Assignment: Take the lines below from the first through the one that contains "(Joint work with" and copy them exactly.

[Dataset extract Boundary: Start]

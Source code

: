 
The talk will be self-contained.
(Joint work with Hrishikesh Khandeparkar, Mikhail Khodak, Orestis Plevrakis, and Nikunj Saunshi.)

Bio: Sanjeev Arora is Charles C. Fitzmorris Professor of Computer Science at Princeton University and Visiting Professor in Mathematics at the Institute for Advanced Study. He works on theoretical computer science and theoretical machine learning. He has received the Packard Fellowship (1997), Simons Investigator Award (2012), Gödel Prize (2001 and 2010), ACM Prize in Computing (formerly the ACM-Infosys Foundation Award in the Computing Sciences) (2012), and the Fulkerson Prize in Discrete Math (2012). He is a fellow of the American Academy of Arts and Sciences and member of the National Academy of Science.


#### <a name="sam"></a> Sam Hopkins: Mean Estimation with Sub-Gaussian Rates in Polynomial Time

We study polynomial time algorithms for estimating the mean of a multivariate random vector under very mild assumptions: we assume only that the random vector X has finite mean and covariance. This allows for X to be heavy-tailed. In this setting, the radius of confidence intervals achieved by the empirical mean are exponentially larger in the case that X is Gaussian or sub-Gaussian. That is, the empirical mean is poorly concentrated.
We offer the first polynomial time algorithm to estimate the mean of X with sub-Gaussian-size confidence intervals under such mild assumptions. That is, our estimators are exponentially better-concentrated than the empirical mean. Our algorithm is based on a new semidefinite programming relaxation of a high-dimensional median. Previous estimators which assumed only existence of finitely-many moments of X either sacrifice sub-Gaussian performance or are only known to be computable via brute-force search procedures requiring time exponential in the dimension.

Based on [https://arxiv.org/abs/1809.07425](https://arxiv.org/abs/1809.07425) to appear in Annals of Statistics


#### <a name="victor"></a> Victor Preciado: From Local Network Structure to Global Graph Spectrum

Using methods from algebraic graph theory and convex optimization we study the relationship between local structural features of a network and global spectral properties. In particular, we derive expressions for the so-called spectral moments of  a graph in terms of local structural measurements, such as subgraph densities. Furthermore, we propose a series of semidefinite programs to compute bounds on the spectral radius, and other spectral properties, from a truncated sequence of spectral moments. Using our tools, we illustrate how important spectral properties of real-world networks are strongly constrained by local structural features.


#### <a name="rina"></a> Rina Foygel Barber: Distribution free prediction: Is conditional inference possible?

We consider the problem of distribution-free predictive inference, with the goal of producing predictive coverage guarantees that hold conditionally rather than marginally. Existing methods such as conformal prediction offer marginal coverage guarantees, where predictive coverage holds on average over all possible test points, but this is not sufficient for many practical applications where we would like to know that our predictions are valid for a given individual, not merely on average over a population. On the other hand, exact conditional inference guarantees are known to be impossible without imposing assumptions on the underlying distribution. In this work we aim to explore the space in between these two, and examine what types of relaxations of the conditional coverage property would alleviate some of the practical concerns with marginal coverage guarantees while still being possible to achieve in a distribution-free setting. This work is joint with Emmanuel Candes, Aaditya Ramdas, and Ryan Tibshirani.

[Dataset extract Boundary: End]

Answer for the task:
Source code

: 
The talk will be self-contained.
(Joint work with Hrishikesh Khandeparkar, Mikhail Khodak, Orestis Plevrakis, and Nikunj Saunshi.)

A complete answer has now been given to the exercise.